Bone marrow-derived mononuclear cell seeded bioresorbable vascular graft improves acute graft patency by inhibiting thrombus formation via platelet adhesion

Background: Acute thrombosis is a crucial cause of bioresorbable vascular graft (BVG) failure. Bone marrow-derived mononuclear cell (BM-MNC)-seeded BVGs demonstrated high graft patency, however, the effect of seeded BM-MNCs against thrombosis remains to be elucidated. Thus, we evaluated an antithrombotic effect of BM-MNC-seeding and utilized platelet-depletion mouse models to evaluate the contribution of platelets to acute thrombosis of BVGs. Methods and results: BVGs were composed of poly(glycolic acid) mesh sealed with poly(L-lactideco-ε-caprolactone). BM-MNC-seeded BVGs and unseeded BVGs were implanted to wild type C57BL/6 mice (n = 10/group) as inferior vena cava interposition conduits. To evaluate platelet effect on acute thrombosis, c-Mpl^−/− mice and Pf4-Cre⁺; iDTR mice with decreased platelet number were also implanted with unseeded BVGs (n = 10/group). BVG patency was evaluated at 2, 4, and 8 weeks by ultrasound.
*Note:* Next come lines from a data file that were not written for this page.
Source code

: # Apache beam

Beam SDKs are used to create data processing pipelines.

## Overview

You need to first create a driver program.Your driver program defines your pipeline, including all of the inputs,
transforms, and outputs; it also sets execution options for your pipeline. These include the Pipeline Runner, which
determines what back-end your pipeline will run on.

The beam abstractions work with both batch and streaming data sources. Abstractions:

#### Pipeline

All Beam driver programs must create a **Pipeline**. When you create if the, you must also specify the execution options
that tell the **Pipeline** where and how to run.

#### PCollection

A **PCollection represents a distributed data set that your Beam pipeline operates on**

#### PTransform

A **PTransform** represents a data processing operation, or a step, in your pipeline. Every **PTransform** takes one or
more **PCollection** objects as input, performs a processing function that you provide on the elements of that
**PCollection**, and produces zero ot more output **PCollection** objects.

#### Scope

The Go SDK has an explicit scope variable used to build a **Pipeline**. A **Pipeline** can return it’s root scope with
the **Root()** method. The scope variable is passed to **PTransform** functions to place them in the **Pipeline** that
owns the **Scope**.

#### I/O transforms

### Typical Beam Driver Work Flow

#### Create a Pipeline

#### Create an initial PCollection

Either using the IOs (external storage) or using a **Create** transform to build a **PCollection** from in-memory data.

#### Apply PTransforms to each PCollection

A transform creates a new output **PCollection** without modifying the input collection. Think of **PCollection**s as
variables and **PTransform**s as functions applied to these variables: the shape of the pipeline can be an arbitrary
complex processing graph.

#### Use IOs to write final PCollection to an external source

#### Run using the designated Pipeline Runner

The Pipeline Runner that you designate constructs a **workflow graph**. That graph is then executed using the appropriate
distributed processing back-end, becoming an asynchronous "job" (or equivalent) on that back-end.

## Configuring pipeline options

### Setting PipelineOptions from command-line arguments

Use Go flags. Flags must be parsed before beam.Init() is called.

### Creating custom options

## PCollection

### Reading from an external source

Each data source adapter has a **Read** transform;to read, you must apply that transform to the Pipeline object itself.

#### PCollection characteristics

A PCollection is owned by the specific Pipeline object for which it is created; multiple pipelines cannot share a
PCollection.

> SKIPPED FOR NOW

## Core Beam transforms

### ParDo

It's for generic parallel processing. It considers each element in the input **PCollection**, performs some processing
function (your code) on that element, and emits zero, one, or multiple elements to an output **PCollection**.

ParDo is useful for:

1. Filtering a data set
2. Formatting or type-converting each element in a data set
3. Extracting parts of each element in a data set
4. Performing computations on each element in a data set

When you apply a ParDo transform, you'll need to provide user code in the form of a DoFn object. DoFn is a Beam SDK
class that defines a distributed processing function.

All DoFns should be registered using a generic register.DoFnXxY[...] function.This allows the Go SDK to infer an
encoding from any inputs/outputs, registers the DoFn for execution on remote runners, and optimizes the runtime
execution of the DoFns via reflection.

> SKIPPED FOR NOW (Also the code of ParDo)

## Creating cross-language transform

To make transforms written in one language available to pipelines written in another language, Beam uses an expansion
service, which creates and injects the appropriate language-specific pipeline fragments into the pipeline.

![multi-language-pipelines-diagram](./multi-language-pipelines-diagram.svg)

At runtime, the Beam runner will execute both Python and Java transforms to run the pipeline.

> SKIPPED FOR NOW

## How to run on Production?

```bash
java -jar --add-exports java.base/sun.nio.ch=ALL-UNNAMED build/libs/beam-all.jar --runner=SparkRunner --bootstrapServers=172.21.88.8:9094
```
BM-MNC-seeded BVGs demonstrated a significantly higher patency rate than unseeded BVGs during the acute phase (2-week, 90% vs 30%, p =.020), and patency rates of these grafts were sustained until week 8. Similar to BM-MNC-seeded BVGs, C-Mpl^−/− and Pf4-Cre⁺; iDTR mice also showed favorable graft patency (2-week, 90% and 80%, respectively) during the acute phase. However, the patency rate of Pf4-Cre⁺; iDTR mice decreased gradually after DTR treatment as platelet number recovered to baseline. An in vitro study revealed BM-MNC-seeding significantly inhibited platelet adhesion to BVGs compared to unseeded BVGs, (1.75 ± 0.45 vs 8.69 ± 0.68 × 10³ platelets/mm², p <.001). Conclusions: BM-MNC-seeding and the reduction in platelet number prevented BVG thrombosis and improved BVG patency, and those results might be caused by inhibiting platelet adhesion to the BVG.